Olivier Assayas: The original one was done in such crazy circumstances, and it was basically with no money, using Maggie, who ultimately changed my life. It’s my first film that gave me some kind of international recognition. But basically it’s still a small indie French film shot in four weeks. I knew that if I got myself into the process of making the series, working with HBO, A24 on an eight-hour canvas, whatever I do is going to be very different.

Here I am, in many ways, much closer to Feuillade’s serial, in the sense that it has a similar structure by episodes, and also we are in a completely different world. It has nothing to do with the world I lived in when I was making “Irma Vep.” We are in a moment of very deep transformation of whatever we call cinema, in terms of aesthetics, in terms of financing, in terms of viewing. “Irma Vep,” the original one and same with this one, has one foot in the past and one foot in the present.

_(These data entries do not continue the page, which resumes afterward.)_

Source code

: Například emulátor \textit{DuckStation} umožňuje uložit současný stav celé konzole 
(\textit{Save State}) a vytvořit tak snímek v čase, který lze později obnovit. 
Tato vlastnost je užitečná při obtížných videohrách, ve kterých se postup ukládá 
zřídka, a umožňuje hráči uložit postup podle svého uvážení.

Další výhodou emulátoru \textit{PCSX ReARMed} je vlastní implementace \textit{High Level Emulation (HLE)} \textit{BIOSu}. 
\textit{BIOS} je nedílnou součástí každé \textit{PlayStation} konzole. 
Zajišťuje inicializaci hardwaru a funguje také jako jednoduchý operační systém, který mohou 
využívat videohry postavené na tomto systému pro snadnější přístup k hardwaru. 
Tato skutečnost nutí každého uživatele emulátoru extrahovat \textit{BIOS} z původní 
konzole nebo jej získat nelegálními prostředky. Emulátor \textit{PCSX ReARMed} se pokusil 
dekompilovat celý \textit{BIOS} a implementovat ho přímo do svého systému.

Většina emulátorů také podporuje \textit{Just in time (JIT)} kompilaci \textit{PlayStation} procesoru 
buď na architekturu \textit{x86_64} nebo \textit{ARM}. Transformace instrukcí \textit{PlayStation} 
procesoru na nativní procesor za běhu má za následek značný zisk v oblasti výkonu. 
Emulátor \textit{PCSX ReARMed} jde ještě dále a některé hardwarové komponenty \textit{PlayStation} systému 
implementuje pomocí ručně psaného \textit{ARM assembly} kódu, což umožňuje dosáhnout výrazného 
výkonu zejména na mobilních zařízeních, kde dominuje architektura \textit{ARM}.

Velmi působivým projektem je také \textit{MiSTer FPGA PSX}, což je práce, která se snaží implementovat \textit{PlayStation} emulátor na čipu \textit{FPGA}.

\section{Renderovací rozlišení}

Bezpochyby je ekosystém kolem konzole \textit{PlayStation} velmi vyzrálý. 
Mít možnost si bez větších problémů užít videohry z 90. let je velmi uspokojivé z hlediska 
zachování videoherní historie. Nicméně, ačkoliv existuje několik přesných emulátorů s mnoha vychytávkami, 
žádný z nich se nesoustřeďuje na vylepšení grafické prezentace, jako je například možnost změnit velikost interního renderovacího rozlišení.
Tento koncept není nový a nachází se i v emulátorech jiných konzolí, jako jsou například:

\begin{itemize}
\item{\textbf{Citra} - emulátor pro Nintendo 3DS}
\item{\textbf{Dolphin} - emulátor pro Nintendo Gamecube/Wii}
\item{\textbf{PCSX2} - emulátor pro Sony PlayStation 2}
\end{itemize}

Just about every interview about this new series, the first question is simply why, why make this? Have you been surprised by that as a response?

I’ve had to answer that question after every single movie I’ve made. It was not a big surprise. It’s always the question. It’s, “why this and not something else?” And if you make something else, they ask you why that something else and not some other thing. Why have I spent two years of my life writing, preparing, shooting, editing something on that scale based on a movie I was perfectly happy with? Ultimately the answer has to be in one way or another autobiographic. In a certain way, this project of broadening the range of “Irma Vep” in a new format, in a new context, allowed me to be much more personal and much more intimate. It’s kind of the standard answer I’m giving, but it’s the raw truth.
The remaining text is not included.